I tell you that because those words were in the forefront of my mind when I sat down to watch “The Last Airbender.” My wife is a huge fan of the Nickelodeon animated series, and as such, I became a huge fan of the show by watching it with her. Going in to the live-action, M. Night Shyamalan directed, feature film version of the series, I knew that if my mind was set in the “let’s see how this matches up to this, and this matches up to that,” that I’d likely be disappointed (at the point of viewing, I’d heard enough negative buzz about the film to know the better mindset I had going in, the better I’d have coming out). But that’s the rub of this film; in comparison is where it both shines and shatters. In adaptation is where it fails, but mostly because it is trying to be too faithful, and when it tries to step out and do something new, something like changing the pronunciation of main characters’ name, it falls over itself because if it ain’t broke, why fix it?
For a quick synopsis, “The Last Airbender” begins the tale of Aang (Noah Ringer), a young airbender (one who can bend the element of air to his whims), who is freed from a century-long slumber in ice by two Water Tribe members, Sokka (Jackson Rathbone) and Katara (Nicole Peltz), who also happens to be a waterbender. Aang is rumored to be the Avatar, someone who is proficient in bending Air, Water, Earth and Fire, and as such works as the one who will promote and maintain balance throughout the land. Of course, while he was missing for 100 years, the Fire Nation decided to invade and conquer the remaining Element Nations and would like nothing better than for things to stay in their favor. In other words, if the Avatar is alive, the Avatar shouldn’t stay that way for long.
Again, I went in trying not to compare the film to the series, but my favorite moments of the film were when I saw familiar moments from the series rendered in beautiful live-action, such as Aang being freed from the ice, or Aang’s air bison Appa flying through the air. Unfortunately, as I said before, it is in being faithful that Shyamalan disrupted his own adaptation.
See, this film is a truncated version of 20-some episodes of the first season of the series and, as such, whips through the material like a whirlwind, dropping exposition through voiceover or on-the-nose dialogue so poor it doesn’t allow for any mystery. I understand the wanting by the director to remain faithful to the material, but this adaptation shouldn’t have been attempting to cram as much as the first season into it as possible, but instead taking the subtext and main elements of the first season and crafting something better suited for a feature film. I’m not saying that would be easy, I’m not saying I know how to do that, but I am saying I’d be far more appreciative of a film that strayed but elevated than I am of a film that hangs tight but drags all down. In its current form, “The Last Airbender” plays like a movie where the director forgot to shoot enough coverage and, therefore, has to edit random things together at a slipshod pace because, really, there’s no other option.
The tight gallop through season one in the film means that there is little-to-zero character development, cameo moments only those faithful to the series can appreciate and very little of the fun that the original allowed to sneak into cracks between the important moments.

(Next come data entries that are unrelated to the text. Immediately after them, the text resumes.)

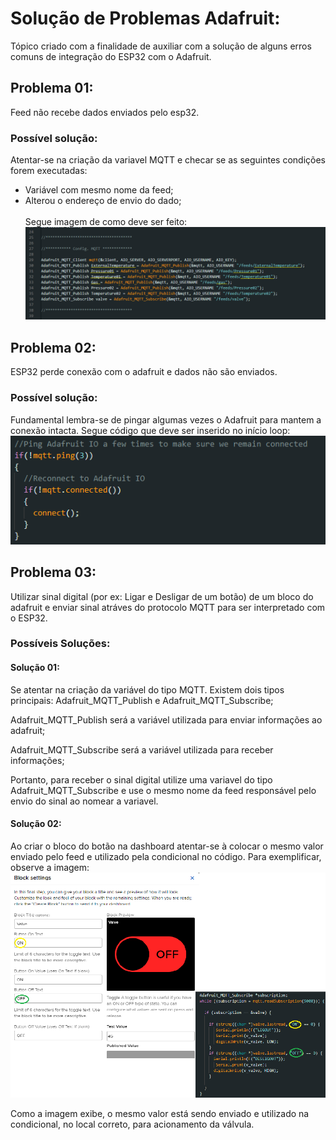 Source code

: 
  # Solução de Problemas Adafruit:

  Tópico criado com a finalidade de auxiliar com a solução de alguns erros comuns de integração do ESP32 com o Adafruit.
  
  ## Problema 01:
   Feed não recebe dados enviados pelo esp32.

   ### Possível solução:
   Atentar-se na criação da variavel MQTT e checar se as seguintes condições forem executadas:<br>
   - Variável com mesmo nome da feed;
   - Alterou o endereço de envio do dado; <br> <br>
  Segue imagem de como deve ser feito: <br>
   ![](solucao02.png)

   ## Problema 02:
   ESP32 perde conexão com o adafruit e dados não são enviados.

   ### Possível solução:
   Fundamental lembra-se de pingar algumas vezes o Adafruit para mantem a conexão intacta. Segue código que deve ser inserido no início loop: <br>
    ![](solucao03.png)


  ## Problema 03:
  Utilizar sinal digital (por ex: Ligar e Desligar de um botão) de um bloco
do adafruit e enviar sinal atráves do protocolo MQTT para ser interpretado com o ESP32.

### Possíveis Soluções:

#### Solução 01:
  Se atentar na criação da variável do tipo MQTT. Existem dois tipos principais: Adafruit_MQTT_Publish e Adafruit_MQTT_Subscribe; <br>

  Adafruit_MQTT_Publish será a variável utilizada para enviar informações ao adafruit; <br>

  Adafruit_MQTT_Subscribe será a variável utilizada para receber informações;<br>

  Portanto, para receber o sinal digital utilize uma variavel do tipo Adafruit_MQTT_Subscribe e use o mesmo nome da feed responsável pelo envio do sinal ao nomear a variavel.


  #### Solução 02:
  Ao criar o bloco do botão na dashboard atentar-se à colocar o mesmo valor enviado pelo feed e utilizado pela condicional no código. Para exemplificar, observe a imagem:
  <br>
  ![](solucao01.png)

  Como a imagem exibe, o mesmo valor está sendo enviado e utilizado na condicional, no local correto, para acionamento da válvula.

On top of that, the acting is poor, but to that end, so is the expository dialogue, so I question how any actor could elevate their performance above this material. Shaun Toub, playing Fire Nation General Iroh, is the best of the bunch, or at least the most fully-formed, so credit where credit is due.

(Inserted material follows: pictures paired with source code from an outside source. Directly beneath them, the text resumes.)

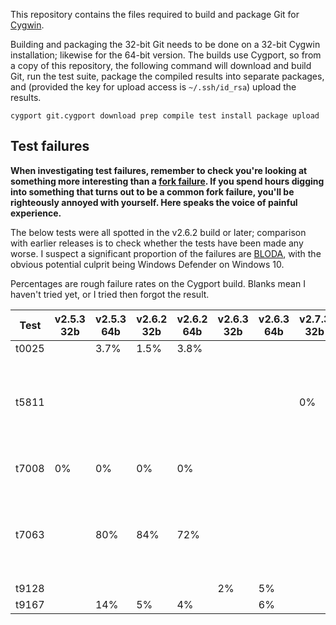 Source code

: This repository contains the files required to build and package Git for [Cygwin][].

Building and packaging the 32-bit Git needs to be done on a 32-bit Cygwin installation; likewise for the 64-bit version.  The builds use Cygport, so from a copy of this repository, the following command will download and build Git, run the test suite, package the compiled results into separate packages, and (provided the key for upload access is `~/.ssh/id_rsa`) upload the results.

    cygport git.cygport download prep compile test install package upload

## Test failures

**When investigating test failures, remember to check you're looking at something more interesting than a [fork failure][].  If you spend hours digging into something that turns out to be a common fork failure, you'll be righteously annoyed with yourself.  Here speaks the voice of painful experience.**

The below tests were all spotted in the v2.6.2 build or later; comparison with earlier releases is to check whether the tests have been made any worse.  I suspect a significant proportion of the failures are [BLODA][], with the obvious potential culprit being Windows Defender on Windows 10.

Percentages are rough failure rates on the Cygport build.  Blanks mean I haven't tried yet, or I tried then forgot the result.

Test  | v2.5.3 32b | v2.5.3 64b | v2.6.2 32b | v2.6.2 64b | v2.6.3 32b | v2.6.3 64b | v2.7.3 32b | v2.7.3 64b | Issue   | Notes
------|------------|------------|------------|------------|------------|------------|------------|------------|---------|-------
t0025 |            | 3.7%       | 1.5%       | 3.8%       |            |            |            |            | [#12][] |
t5811 |            |            |            |            |            |            | 0%         | 100%       | [#20][] | Failing tests are disabled in the Cygport file
t7008 | 0%         | 0%         | 0%         | 0%         |            |            |            |            | [#8][]  | Should be failing!
t7063 |            | 80%        | 84%        | 72%        |            |            |            |            | [#10][] | Failing tests are disabled in the Cygport file
t9128 |            |            |            |            | 2%         | 5%         |            |            | [#16][] |
t9167 |            | 14%        | 5%         | 4%         |            | 6%         |            |            | [#13][] |

[Cygwin]: http://www.cygwin.com
[fork failure]: https://cygwin.com/faq.html#faq.using.fixing-fork-failures
[BLODA]: https://cygwin.com/acronyms/#BLODA
[#8]: https://github.com/me-and/Cygwin-Git/issues/8
[#10]: https://github.com/me-and/Cygwin-Git/issues/10
[#11]: https://github.com/me-and/Cygwin-Git/issues/11
[#12]: https://github.com/me-and/Cygwin-Git/issues/12
[#13]: https://github.com/me-and/Cygwin-Git/issues/13
[#16]: https://github.com/me-and/Cygwin-Git/issues/16
[#20]: https://github.com/me-and/Cygwin-Git/issues/20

I honestly am not criticizing the film due to its comparison to the original, instead all my comparison has done is allow me to understand the “why” of much of the material presented, and the needing and respecting the original series when a bolder touch could’ve been better. When I criticize the film as it stands alone, the pace is rushed, the acting is horrible and I question the point of creating it at all; why did M. Night need to make this film? What was the message he was trying to convey by doing so? That said, I have seen worse, and this was not the most miserable time I’ve had at the cinema. Instead, it’s mostly “eh, so?” for me. I don’t see the point of the film at all, and it moved my emotions very little, one way or the other.